Create abstractions for dependencies which differ between the CLI and Porch. Most notable are the dependency on Docker for function evaluation, and the dependency on the local file system for package rendering.

Over time, the CaD Library will provide the package manipulation primitives, to perform the following tasks:

Create a valid empty package (init).
Update the package upstream pointers (get).
Perform three-way merges (update).
Render: using a core package rendering algorithm that uses a pluggable function evaluator, to support the following:
- Function evaluation via Docker (used by kpt CLI).
- Function evaluation via an RPC to a service or an appropriate function sandbox.
- High-performance evaluation of trusted, built-in functions without a sandbox.
Heal the configuration (restore comments after lossy transformation).

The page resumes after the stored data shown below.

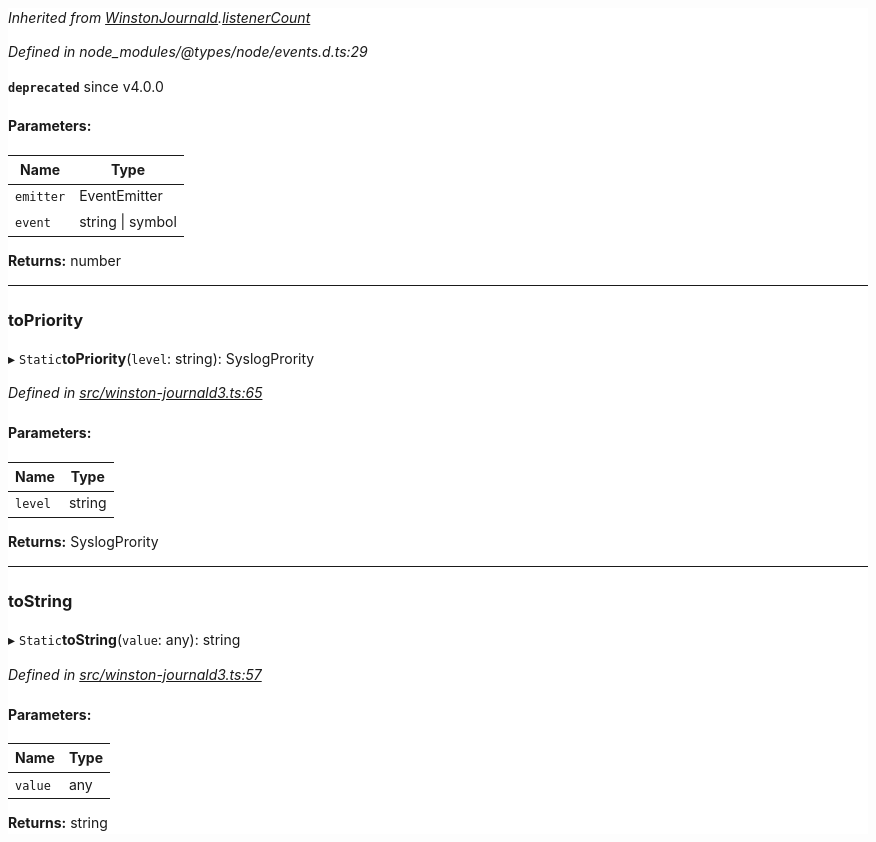 *Inherited from [WinstonJournald](_src_winston_journald3_.winstonjournald.md).[listenerCount](_src_winston_journald3_.winstonjournald.md#listenercount)*

*Defined in node_modules/@types/node/events.d.ts:29*

**`deprecated`** since v4.0.0

#### Parameters:

Name | Type |
------ | ------ |
`emitter` | EventEmitter |
`event` | string \| symbol |

**Returns:** number

___

### toPriority

▸ `Static`**toPriority**(`level`: string): SyslogPrority

*Defined in [src/winston-journald3.ts:65](https://github.com/sargun/winston-journald3/blob/ec8c754/src/winston-journald3.ts#L65)*

#### Parameters:

Name | Type |
------ | ------ |
`level` | string |

**Returns:** SyslogPrority

___

### toString

▸ `Static`**toString**(`value`: any): string

*Defined in [src/winston-journald3.ts:57](https://github.com/sargun/winston-journald3/blob/ec8c754/src/winston-journald3.ts#L57)*

#### Parameters:

Name | Type |
------ | ------ |
`value` | any |

**Returns:** string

Both the kpt CLI and Porch will consume the library. This approach will allow the leveraging of the investment already made into the high-quality package manipulation primitives, and enable functional parity between the kpt CLI and the Package Orchestration service.

User Guide

The Porch User Guide can be found in a dedicated document, via this link: document.

Open issues and questions

Deployment rollouts and orchestration

Not Yet Resolved

Cross-cluster rollouts and orchestration of deployment activity. For example, a package deployed by configsync in cluster A, and only on success, the same (or a different) package deployed by configsync in cluster B.

Alternatives considered

GRPC API

The use of Google Remote Procedure Calls ( GRPC) was considered for the Porch API. The primary advantages of implementing Porch as an extension of the Kubernetes apiserver are as follows:

Customers would not have to open another port to their Kubernetes cluster and would be able to reuse their existing infrastructure.
Customers could likewise reuse the existing Kubernetes tooling ecosystem.